A business owner disagreesby NineNine (235196) on Monday October 30, @10:36AM (#16642345)
I'm not so sure the real value is in the software. People and, especially, companies seem to be willing to pay more for support contracts than for software. They'll even take inferior software over superior software if they can get a support contract that way.
I own a small-ish business. In no way, shape, or form, is support more important to me than quality software. If I have to make support calls, that's lost time and money. The second software malfunctions, is the second you start losing money. No question about it. I will pay multiples more for a product that requires little to no support, than I will for a product that has good support.

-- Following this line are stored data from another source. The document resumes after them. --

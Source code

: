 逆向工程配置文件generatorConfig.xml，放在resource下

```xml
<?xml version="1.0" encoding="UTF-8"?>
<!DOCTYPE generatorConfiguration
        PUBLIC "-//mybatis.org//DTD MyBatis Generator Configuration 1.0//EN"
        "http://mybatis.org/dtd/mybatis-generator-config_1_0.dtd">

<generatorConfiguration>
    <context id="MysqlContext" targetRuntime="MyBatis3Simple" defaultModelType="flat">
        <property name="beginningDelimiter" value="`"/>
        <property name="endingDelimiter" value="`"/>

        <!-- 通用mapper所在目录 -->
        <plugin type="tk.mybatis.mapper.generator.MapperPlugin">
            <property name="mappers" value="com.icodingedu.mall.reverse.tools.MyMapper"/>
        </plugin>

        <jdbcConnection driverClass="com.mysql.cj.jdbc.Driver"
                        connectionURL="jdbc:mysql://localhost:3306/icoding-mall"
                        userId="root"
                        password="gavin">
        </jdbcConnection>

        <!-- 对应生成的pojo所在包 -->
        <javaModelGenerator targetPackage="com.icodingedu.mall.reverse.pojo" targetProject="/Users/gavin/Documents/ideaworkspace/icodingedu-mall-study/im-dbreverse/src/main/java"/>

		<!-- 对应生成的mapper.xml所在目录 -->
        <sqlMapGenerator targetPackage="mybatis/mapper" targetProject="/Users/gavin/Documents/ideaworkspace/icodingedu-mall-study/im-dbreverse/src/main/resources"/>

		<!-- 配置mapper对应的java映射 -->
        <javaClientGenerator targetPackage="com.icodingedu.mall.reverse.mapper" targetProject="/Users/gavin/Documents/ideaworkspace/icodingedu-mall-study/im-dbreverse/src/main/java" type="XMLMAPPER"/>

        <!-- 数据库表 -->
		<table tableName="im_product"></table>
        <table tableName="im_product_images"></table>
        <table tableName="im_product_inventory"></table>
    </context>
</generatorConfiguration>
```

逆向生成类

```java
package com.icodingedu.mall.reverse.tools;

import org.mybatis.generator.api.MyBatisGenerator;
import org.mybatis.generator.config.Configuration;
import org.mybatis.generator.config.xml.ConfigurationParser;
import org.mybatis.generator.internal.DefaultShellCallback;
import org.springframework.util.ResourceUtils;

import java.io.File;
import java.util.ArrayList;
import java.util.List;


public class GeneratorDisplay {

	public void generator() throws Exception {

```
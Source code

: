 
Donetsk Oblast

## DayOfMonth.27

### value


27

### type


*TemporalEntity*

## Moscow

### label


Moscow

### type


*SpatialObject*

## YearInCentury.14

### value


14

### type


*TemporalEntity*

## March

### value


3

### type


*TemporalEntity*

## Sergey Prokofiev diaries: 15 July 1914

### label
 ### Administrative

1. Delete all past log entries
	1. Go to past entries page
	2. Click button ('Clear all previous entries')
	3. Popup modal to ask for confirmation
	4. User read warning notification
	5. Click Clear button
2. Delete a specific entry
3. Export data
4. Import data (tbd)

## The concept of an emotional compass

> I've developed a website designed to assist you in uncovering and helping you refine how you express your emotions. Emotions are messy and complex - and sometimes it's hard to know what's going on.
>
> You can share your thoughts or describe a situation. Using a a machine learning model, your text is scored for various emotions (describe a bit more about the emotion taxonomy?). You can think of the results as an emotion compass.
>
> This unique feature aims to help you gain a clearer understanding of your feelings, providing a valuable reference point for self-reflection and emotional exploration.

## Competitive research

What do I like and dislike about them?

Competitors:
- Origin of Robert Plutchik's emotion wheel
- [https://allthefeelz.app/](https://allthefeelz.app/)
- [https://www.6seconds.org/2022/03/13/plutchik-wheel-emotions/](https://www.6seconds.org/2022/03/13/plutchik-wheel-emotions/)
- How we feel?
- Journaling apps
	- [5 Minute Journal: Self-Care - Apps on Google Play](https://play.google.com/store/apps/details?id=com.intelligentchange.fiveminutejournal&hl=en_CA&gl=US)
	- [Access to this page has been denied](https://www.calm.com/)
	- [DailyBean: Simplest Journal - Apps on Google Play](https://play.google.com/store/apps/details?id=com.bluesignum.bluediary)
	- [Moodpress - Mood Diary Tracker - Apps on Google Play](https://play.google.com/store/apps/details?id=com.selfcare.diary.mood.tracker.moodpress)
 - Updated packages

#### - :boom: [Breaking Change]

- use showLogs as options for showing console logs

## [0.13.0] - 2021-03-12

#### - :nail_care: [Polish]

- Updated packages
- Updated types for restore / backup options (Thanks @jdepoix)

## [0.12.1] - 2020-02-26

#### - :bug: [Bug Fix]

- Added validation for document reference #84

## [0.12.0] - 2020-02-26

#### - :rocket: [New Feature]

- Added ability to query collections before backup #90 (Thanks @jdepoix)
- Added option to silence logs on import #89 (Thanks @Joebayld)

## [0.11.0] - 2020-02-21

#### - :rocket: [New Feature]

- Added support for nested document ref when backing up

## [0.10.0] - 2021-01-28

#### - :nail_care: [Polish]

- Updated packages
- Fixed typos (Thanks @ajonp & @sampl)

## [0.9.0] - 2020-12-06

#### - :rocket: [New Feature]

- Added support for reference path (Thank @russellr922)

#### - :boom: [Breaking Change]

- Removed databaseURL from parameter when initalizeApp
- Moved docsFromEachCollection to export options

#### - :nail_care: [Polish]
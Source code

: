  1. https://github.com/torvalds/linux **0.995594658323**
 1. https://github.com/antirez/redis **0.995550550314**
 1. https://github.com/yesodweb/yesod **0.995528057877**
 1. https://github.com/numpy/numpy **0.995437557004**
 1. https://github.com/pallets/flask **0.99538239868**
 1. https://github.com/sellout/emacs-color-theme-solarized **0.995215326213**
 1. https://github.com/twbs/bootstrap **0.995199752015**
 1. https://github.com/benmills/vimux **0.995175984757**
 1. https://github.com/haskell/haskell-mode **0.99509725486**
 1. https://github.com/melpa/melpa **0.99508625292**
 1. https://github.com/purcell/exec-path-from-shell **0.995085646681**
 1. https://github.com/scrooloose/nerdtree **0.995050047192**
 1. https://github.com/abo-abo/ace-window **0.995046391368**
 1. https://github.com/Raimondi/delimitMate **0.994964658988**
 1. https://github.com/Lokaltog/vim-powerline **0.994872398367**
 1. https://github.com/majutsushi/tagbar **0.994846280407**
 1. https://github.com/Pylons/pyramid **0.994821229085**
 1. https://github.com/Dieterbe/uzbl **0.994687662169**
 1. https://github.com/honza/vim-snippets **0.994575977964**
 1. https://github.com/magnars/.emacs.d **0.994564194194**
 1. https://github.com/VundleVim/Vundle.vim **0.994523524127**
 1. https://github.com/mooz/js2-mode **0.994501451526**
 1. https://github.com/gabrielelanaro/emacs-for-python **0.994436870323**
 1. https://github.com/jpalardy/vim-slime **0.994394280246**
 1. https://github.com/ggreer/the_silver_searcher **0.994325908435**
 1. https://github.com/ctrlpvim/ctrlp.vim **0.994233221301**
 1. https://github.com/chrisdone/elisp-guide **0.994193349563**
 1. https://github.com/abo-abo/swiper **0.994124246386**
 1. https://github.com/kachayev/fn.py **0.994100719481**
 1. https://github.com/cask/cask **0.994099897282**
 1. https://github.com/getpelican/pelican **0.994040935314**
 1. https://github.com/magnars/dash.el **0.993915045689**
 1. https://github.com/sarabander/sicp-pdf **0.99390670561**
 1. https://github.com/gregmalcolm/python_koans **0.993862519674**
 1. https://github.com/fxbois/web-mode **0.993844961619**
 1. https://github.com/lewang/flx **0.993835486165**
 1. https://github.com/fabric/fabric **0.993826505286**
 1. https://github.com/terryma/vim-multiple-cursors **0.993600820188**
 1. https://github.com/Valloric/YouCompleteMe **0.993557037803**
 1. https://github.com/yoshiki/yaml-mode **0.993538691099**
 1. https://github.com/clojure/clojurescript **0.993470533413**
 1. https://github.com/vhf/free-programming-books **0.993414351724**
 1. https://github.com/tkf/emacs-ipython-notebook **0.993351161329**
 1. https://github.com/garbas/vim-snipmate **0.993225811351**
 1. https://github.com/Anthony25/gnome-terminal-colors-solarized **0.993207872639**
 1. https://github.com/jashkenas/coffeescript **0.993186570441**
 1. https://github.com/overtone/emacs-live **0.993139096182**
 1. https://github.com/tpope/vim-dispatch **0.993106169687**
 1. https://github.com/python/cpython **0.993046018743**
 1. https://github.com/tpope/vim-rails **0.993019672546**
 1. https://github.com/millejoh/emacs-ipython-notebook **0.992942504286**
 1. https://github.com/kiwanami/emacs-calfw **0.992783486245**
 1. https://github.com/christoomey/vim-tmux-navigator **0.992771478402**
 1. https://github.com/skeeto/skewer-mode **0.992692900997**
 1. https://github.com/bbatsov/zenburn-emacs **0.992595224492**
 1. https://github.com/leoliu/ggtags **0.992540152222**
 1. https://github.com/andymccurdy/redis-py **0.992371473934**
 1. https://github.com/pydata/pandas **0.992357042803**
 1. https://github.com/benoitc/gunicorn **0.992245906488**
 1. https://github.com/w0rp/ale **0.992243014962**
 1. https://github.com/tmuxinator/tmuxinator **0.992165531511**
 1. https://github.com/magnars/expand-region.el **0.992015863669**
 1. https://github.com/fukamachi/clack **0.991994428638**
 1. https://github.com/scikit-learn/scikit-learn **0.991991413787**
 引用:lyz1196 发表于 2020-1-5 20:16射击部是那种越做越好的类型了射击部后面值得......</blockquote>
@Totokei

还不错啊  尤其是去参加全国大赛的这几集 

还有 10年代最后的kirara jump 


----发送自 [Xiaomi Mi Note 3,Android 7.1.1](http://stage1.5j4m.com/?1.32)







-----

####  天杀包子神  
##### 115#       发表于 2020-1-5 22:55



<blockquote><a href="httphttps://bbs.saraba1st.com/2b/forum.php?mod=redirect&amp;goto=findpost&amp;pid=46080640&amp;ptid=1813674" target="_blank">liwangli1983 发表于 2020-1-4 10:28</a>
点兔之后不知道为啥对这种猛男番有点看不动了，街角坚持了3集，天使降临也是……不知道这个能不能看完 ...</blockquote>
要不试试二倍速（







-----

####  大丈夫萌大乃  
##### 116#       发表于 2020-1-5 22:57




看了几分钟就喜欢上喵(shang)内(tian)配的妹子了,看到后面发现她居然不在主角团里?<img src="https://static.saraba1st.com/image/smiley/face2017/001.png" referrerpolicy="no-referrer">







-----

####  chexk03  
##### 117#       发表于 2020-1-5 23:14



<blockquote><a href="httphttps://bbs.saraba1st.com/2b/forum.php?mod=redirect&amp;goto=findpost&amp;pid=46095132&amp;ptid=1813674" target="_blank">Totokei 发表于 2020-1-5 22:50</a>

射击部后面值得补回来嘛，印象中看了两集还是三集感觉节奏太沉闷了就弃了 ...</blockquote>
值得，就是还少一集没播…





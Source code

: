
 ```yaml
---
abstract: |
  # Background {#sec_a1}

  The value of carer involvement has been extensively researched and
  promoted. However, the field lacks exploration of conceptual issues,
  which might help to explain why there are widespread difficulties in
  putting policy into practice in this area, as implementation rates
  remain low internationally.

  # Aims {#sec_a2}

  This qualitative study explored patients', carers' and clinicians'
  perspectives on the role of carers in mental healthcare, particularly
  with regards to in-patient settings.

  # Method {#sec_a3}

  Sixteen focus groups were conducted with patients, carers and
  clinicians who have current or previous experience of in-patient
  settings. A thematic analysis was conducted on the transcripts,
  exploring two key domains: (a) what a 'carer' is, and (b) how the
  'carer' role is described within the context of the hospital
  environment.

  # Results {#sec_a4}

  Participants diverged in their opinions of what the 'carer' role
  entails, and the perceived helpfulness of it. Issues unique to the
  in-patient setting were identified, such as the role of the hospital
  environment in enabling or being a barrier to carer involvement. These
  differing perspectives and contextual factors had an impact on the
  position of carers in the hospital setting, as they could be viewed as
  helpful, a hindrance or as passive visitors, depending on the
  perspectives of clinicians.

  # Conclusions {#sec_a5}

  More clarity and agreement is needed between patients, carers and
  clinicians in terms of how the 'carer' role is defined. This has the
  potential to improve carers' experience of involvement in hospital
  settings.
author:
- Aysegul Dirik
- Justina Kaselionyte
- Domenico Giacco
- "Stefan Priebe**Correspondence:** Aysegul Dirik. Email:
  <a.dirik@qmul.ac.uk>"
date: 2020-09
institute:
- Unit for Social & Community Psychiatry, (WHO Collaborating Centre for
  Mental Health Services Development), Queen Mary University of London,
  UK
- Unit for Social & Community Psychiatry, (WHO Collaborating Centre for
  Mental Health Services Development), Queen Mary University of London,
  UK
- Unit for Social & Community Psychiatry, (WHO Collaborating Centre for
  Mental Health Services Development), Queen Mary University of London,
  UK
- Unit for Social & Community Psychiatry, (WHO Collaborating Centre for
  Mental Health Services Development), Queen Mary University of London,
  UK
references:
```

The only reason a product needs support is because it's not good enough to be used without support. So by definition, a better product requires less support than a product (that does the same thing) that requires support. There's no value in support. Support is purely a cost, and an avoidable one at that.
In the case of somebody like Red Hat, there's simply no way I'd ever use the product (at least for our desktops... our server stuff is outsourced). I don't care if I can get a literate, English speaking person on the phone instantly 24/7 via a toll-free number. I don't care if the company will teleport a support person to my company within one minute of needing help. That's not nearly as good as using a product that doesn't require support.